Dass Schülerzeitungen dabei längst nicht mehr nur auf das geschriebene Wort setzen, zeigt unter anderem der Insider (FOS/BOS Ingolstadt). Die Redaktion produziert online - und nutzt das Netz, um regelmäßig neue Folgen des selbst produzierten Podcasts "Hingehört" zu veröffentlichen. Etwas auf die Ohren gibt es auch von der Franziskus-Schule in Bad Windsheim, ihrer gedruckten Franzi liegt nämlich eine CD bei. "Krasse Idee", befindet die Konkurrenz im Publikum.

Kultusminister Michael Piazolo applaudiert wie Ulrich Schäfer (vorne rechts), stellvertretender Chefredakteur der "Süddeutschen Zeitung", den Nachwuchs-Redakteurinnen und -Redakteuren. (Foto: Robert Haas)

Denn dazu gibt die Blattmacher-Verleihung ihren gut 200 Gästen ebenfalls Gelegenheit: sich persönlich erkennen zu geben - und im Gegenzug ja vielleicht Neues mitzunehmen. Zum Beispiel, wenn die Redaktionen untereinander ihre prämierten Hefte tauschen, als Inspiration für die nächste Ausgabe. Oder wenn ein Schüler, der erst seit ein paar Jahren in Bayern ist, von seinen Glücksgefühlen berichtet, an einer Schülerzeitung mitarbeiten zu können. "In meiner Heimat gab es so was nicht." Und selbst über Minister kann man an diesem Montag etwas lernen - etwa wenn Michael Piazolo erzählt, dass er zwar nie auf die Idee gekommen sei, Journalist zu werden, trotzdem aber gerne die "in Anführungszeichen ganz normalen Menschen" interviewen würde.

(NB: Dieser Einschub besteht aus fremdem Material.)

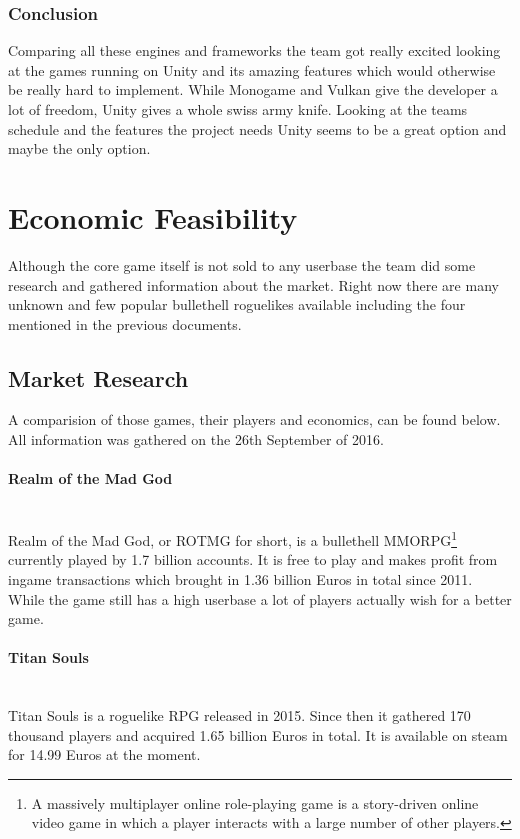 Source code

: \documentclass[11pt]{article}
\begin{document}
\subsubsection{Conclusion}
Comparing all these engines and frameworks the team got really excited looking at the games running on Unity and its amazing features which would otherwise be really hard to implement. 
While Monogame and Vulkan give the developer a lot of freedom, Unity gives a whole swiss army knife. Looking at the teams schedule and the features the project needs Unity seems to be a great option and maybe the only option.

\section{Economic Feasibility}
Although the core game itself is not sold to any userbase the team did some research and gathered information about the market.
Right now there are many unknown and few popular bullethell roguelikes available including the four mentioned in the previous documents.

\subsection{Market Research}
A comparision of those games, their players and economics, can be found below. All information was gathered on the 26th September of 2016.

\paragraph{Realm of the Mad God}~\\
Realm of the Mad God, or ROTMG for short, is a bullethell MMORPG\footnote{A massively multiplayer online role-playing game is a story-driven online video game in which a player interacts with a large number of other players.} currently played by 1.7 billion accounts.
It is free to play and makes profit from ingame transactions which brought in 1.36 billion Euros in total since 2011.\\
While the game still has a high userbase a lot of players actually wish for a better game.

\paragraph{Titan Souls}~\\
Titan Souls is a roguelike RPG released in 2015. Since then it gathered 170 thousand players and acquired 1.65 billion Euros in total. It is available on steam for 14.99 Euros at the moment.
\end{document}
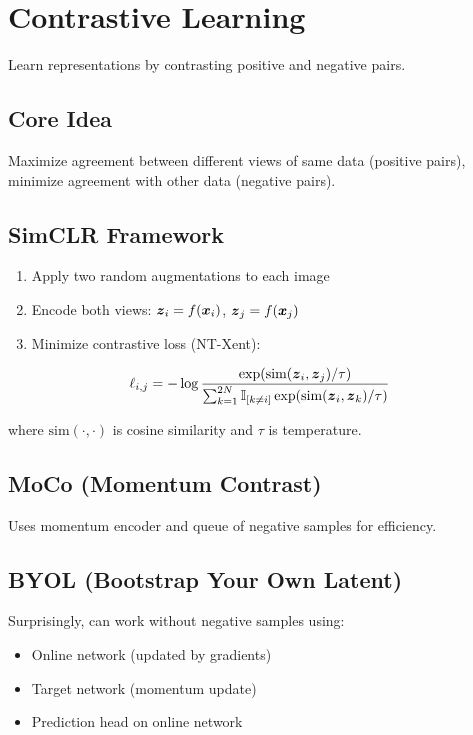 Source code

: 
\section{Contrastive Learning}
\label{sec:contrastive-learning}

Learn representations by contrasting positive and negative pairs.

\subsection{Core Idea}

Maximize agreement between different views of same data (positive pairs), minimize agreement with other data (negative pairs).

\subsection{SimCLR Framework}

\begin{enumerate}
    \item Apply two random augmentations to each image
    \item Encode both views: $\vect{z}_i = f(\vect{x}_i)$, $\vect{z}_j = f(\vect{x}_j)$
    \item Minimize contrastive loss (NT-Xent):
\end{enumerate}

\begin{equation}
\ell_{i,j} = -\log \frac{\exp(\text{sim}(\vect{z}_i, \vect{z}_j)/\tau)}{\sum_{k=1}^{2N} \mathbb{I}_{[k \neq i]} \exp(\text{sim}(\vect{z}_i, \vect{z}_k)/\tau)}
\end{equation}

where $\text{sim}(\cdot, \cdot)$ is cosine similarity and $\tau$ is temperature.

\subsection{MoCo (Momentum Contrast)}

Uses momentum encoder and queue of negative samples for efficiency.

\subsection{BYOL (Bootstrap Your Own Latent)}

Surprisingly, can work without negative samples using:
\begin{itemize}
    \item Online network (updated by gradients)
    \item Target network (momentum update)
    \item Prediction head on online network
\end{itemize}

Auch finanziell lohnt sich der Abstecher ins Literaturhaus für die im wahrsten Sinne ausgezeichneten Zeitungen. Je 200 Euro erhalten die Dritt-, je 300 Euro die Zweit- und je 500 Euro die Erstplatzierten. Letztere werden zudem für ein Jahr Teil des sogenannten Clubs der Besten - und dürfen sich auf Workshops freuen. Wie die aussehen können, zeigt ein Video: Jugendliche erzählen da von Kursen zu Kameratechnik und Medienethik. "Jeder hat eine Stimme", sagt Ursula Saekel von der Nemetschek Stiftung. Und wenn man merke, "man wird gehört, dann kann man auch etwas bewegen". Das schafft eben nur ganz große Literatur.

Die Preisträger:

Grundschulen: 1. Tintenklecks, Grundschule an der St.-Martin-Straße München; 2. Erbsenzeitung, Grundschule Bergtheim / Außenstelle Erbshausen; 3. News World, Grundschule Stöttwang-Westendorf.

Mittelschulen: 1. Hummelnews, Mittelschule Hummelsteiner Weg Nürnberg; 2. Nachsitzer, Mittelschule Buchloe; 3. MS Voice, Mittelschule Geretsried.

Förderschulen: 1. Kunterbunte Schatztruhe, Hans-Bayerlein-Schule SFZ Passau; 2. Franzi, Franziskus-Schule Förderzentrum Bad Windsheim; 3. Cilly, Cäcilienschule Fürstenfeldbruck.

Gymnasien: 1. Konturen, Rhön-Gymnasium Bad Neustadt; 2. Camerjäger, Camerloher-Gymnasium Freising; 3. Innfloh, Ruperti-Gymnasium Mühldorf.

Realschulen: 1. Girls Power & Everybody, Elly-Heuss-Realschule München; 2. &Punkt, Staatliche Realschule Schonungen; 3. d`WirZ, Staatliche Wirtschaftsschule Deggendorf.

Berufliche Schulen: 1. W.I.R. - Weil International Rockt, Berufliches Schulzentrum Oskar-von-Miller Schwandorf; 2. Eigenleben, Klara-Oppenheimer-Schule Würzburg; 3. Wortwechsel, Berufliche Oberschule Erding.

Online: 1. Friedo, Berufliche Oberschule Friedberg; 2. Insider, FOS/BOS Ingolstadt; 3. Spickzettel, Joseph-Bernhart-Gymnasium Türkheim.